In clinical practice, CT scans play a vital role in assessing the severity of pancreatitis. Several CT scan-related assessment systems, such as the Computed Tomography Severity Index (CTSI)15, the Modified Computed Tomography Severity Index (MCTSI)16, and the extrapancreatic inflammation on computed tomography (EPIC) score17, have shown associations with the severity and prognosis of AP. Several radiomics studies have also been applied in the prediction of AP18, 19. However, the use of deep learning models based on CT images for evaluating AP severity is still in its early stages. A recent study by Chen et al. constructed a deep learning model based on MobileNetV2 using non-enhanced CT images obtained from AP patients within 72 h after onset20. The results demonstrated that the CT image-based deep learning model achieved a prediction accuracy of 72.3% with an AUC-ROC of 0.741 for MAP, and an accuracy of 79.5% with an AUC-ROC of 0.896 for SAP. These findings suggest that using deep learning models with CT scans to predict the severity of AP is feasible and holds great promise for future applications.

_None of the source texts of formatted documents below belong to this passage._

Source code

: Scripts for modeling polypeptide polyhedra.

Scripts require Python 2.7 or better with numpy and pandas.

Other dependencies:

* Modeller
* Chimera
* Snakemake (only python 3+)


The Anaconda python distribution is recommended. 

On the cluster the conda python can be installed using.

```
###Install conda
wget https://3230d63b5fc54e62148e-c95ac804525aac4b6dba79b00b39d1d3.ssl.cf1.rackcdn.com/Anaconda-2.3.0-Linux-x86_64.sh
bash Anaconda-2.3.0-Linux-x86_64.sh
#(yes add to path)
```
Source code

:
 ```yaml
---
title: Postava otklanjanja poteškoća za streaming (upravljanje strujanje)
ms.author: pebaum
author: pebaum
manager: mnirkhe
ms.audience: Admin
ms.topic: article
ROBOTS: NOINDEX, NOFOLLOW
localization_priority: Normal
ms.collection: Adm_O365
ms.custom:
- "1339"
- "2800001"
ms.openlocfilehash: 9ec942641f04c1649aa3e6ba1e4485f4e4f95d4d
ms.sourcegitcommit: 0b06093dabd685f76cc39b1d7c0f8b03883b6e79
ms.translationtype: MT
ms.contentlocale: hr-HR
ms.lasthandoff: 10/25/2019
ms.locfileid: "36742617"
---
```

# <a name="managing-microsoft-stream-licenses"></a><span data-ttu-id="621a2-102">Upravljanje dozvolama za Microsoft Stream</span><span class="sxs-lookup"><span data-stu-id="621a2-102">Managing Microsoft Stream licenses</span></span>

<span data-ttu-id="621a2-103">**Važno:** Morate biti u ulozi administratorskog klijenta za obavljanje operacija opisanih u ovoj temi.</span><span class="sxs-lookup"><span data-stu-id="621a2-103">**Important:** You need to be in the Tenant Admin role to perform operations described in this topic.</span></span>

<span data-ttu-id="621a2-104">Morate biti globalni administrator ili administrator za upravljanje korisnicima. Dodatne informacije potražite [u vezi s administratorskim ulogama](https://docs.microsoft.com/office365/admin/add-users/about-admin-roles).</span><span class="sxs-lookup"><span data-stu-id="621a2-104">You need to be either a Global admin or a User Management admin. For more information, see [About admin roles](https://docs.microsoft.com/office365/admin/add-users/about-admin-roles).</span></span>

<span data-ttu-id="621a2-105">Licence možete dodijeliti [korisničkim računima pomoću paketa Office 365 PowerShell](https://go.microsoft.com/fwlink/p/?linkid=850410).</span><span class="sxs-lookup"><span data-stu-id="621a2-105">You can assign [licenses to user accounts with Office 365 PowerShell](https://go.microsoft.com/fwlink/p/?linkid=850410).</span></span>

Notably, the use of non-enhanced CT images obtained upon admission may be insufficient for a comprehensive evaluation of AP severity. In the initial stages of the disease, the pancreas undergoes rapid morphological changes and necrosis, which may remain undetectable or underestimated in non-enhanced CT scans21. Relevant guidelines22, 23 recommend that the optimal timing for CT scans used in assessing the severity of AP is at least 72–96 h after the onset of symptoms, and enhanced CT scans should be utilized.

In this study, we developed a convolutional neural network (CNN) model using 3D DenseNet, to predict the severity of AP using enhanced CT scans. Additionally, we investigated two distinct approaches for severity grading of AP, CTSI and the Atlanta classification, to label the enhanced CT scans. The CTSI can be derived solely from CT images, whereas the Atlanta classification, being more commonly used, incorporates factors beyond CT images. Each labeling method was used independently for model training and validation, facilitating a comprehensive comparison of the predictive performance of the models.

Methods

Study design

This was a single-center retrospective study conducted in a tertiary care hospital in western China. The study was approved by the Institutional Ethics Committee (No. A20200212008), and a waiver of informed consent was obtained.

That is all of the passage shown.